Il affirme avoir «détruit pratiquement tout seul l’extrême droite britannique» et «avoir toujours dit la vérité» aux électeurs : Nigel Farage, l’ancien chef du parti pour l’indépendance du Royaume-Uni parle du paysage politique de son pays.
RT : Pourquoi avez-vous décidé de quitter le poste de chef du parti pour l’indépendance du Royaume-Uni ? Vous, comme toute votre famille, avez vécu des mois difficiles, n’est-ce pas ?

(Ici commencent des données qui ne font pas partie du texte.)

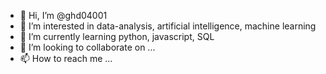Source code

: - 👋 Hi, I’m @ghd04001
- 👀 I’m interested in data-analysis, artificial intelligence, machine learning
- 🌱 I’m currently learning python, javascript, SQL
- 💞️ I’m looking to collaborate on ...
- 📫 How to reach me ...

<!---
ghd04001/ghd04001 is a ✨ special ✨ repository because its `README.md` (this file) appears on your GitHub profile.
You can click the Preview link to take a look at your changes.
--->
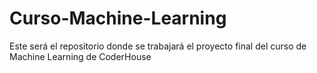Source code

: # Curso-Machine-Learning
Este será el repositorio donde se trabajará el proyecto final del curso de Machine Learning de CoderHouse
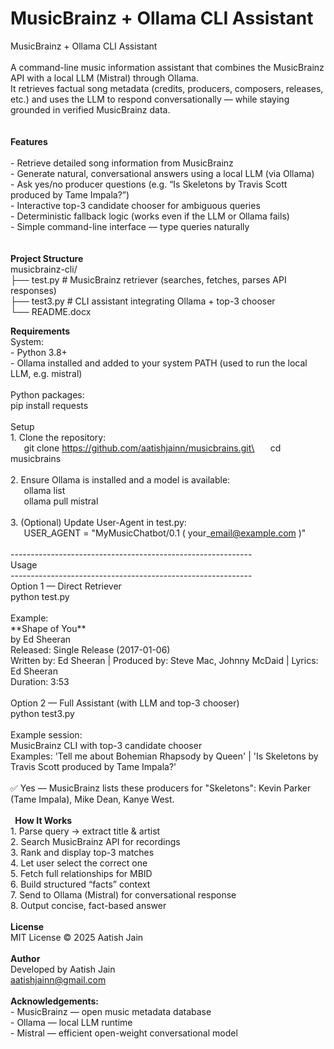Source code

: ﻿# **MusicBrainz + Ollama CLI Assistant**

MusicBrainz + Ollama CLI Assistant\
\
A command-line music information assistant that combines the MusicBrainz API with a local LLM (Mistral) through Ollama.\
It retrieves factual song metadata (credits, producers, composers, releases, etc.) and uses the LLM to respond conversationally — while staying grounded in verified MusicBrainz data.\
\
\
**Features**\
\
\- Retrieve detailed song information from MusicBrainz\
\- Generate natural, conversational answers using a local LLM (via Ollama)\
\- Ask yes/no producer questions (e.g. “Is Skeletons by Travis Scott produced by Tame Impala?”)\
\- Interactive top-3 candidate chooser for ambiguous queries\
\- Deterministic fallback logic (works even if the LLM or Ollama fails)\
\- Simple command-line interface — type queries naturally\
\
\
**Project Structure**\
musicbrainz-cli/\
├── test.py             # MusicBrainz retriever (searches, fetches, parses API responses)\
├── test3.py            # CLI assistant integrating Ollama + top-3 chooser\
└── README.docx          

**Requirements**\
System:\
\- Python 3.8+\
\- Ollama installed and added to your system PATH (used to run the local LLM, e.g. mistral)\
\
Python packages:\
pip install requests\
\
Setup\
1\. Clone the repository:\
`   `git clone https://github.com/aatishjainn/musicbrains.git\
`   `cd musicbrains\
\
2\. Ensure Ollama is installed and a model is available:\
`   `ollama list\
`   `ollama pull mistral\
\
3\. (Optional) Update User-Agent in test.py:\
`   `USER\_AGENT = "MyMusicChatbot/0.1 ( your\_email@example.com )"\
\
\------------------------------------------------------------\
Usage\
\------------------------------------------------------------\
Option 1 — Direct Retriever\
python test.py\
\
Example:\
\*\*Shape of You\*\*\
by Ed Sheeran\
Released: Single Release (2017-01-06)\
Written by: Ed Sheeran | Produced by: Steve Mac, Johnny McDaid | Lyrics: Ed Sheeran\
Duration: 3:53\
\
Option 2 — Full Assistant (with LLM and top-3 chooser)\
python test3.py\
\
Example session:\
MusicBrainz CLI with top-3 candidate chooser\
Examples: 'Tell me about Bohemian Rhapsody by Queen' | 'Is Skeletons by Travis Scott produced by Tame Impala?'\
\
✅ Yes — MusicBrainz lists these producers for "Skeletons": Kevin Parker (Tame Impala), Mike Dean, Kanye West.\
\
` `**How It Works**\
1\. Parse query → extract title & artist\
2\. Search MusicBrainz API for recordings\
3\. Rank and display top-3 matches\
4\. Let user select the correct one\
5\. Fetch full relationships for MBID\
6\. Build structured “facts” context\
7\. Send to Ollama (Mistral) for conversational response\
8\. Output concise, fact-based answer\
\
**License**\
MIT License © 2025 Aatish Jain\
\
**Author**\
Developed by Aatish Jain\
aatishjainn@gmail.com\
\
**Acknowledgements:**\
\- MusicBrainz — open music metadata database\
\- Ollama — local LLM runtime\
\- Mistral — efficient open-weight conversational model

Nigel Farage (N. F.) : Bien sûr, cela n'a pas été facile. Mais écoutez, nous avons remporté un référendum d’importance historique ! Le «petit homme» a battu tous ces «Goldman Sachs», l'ensemble de l'establishment, a défait David Cameron et d'autres aristocrates du Bullingdon Club. En d'autres termes, c’est une victoire vraiment significative. Mais maintenant, tout est entre les mains du chef du Parti conservateur Theresa May et de son gouvernement. De nulle manière je ne peux influencer ce qui se passera les deux ans et demie à venir, mais je vais commenter ce qui se passe à Bruxelles. Par ailleurs, si comment peut se sentir Nigel Farage au Parlement européen vous intéresse, je vais vous répondre en deux mots : sacrément solitaire. Bref, j'ai fait tout ce qui dépendait de moi.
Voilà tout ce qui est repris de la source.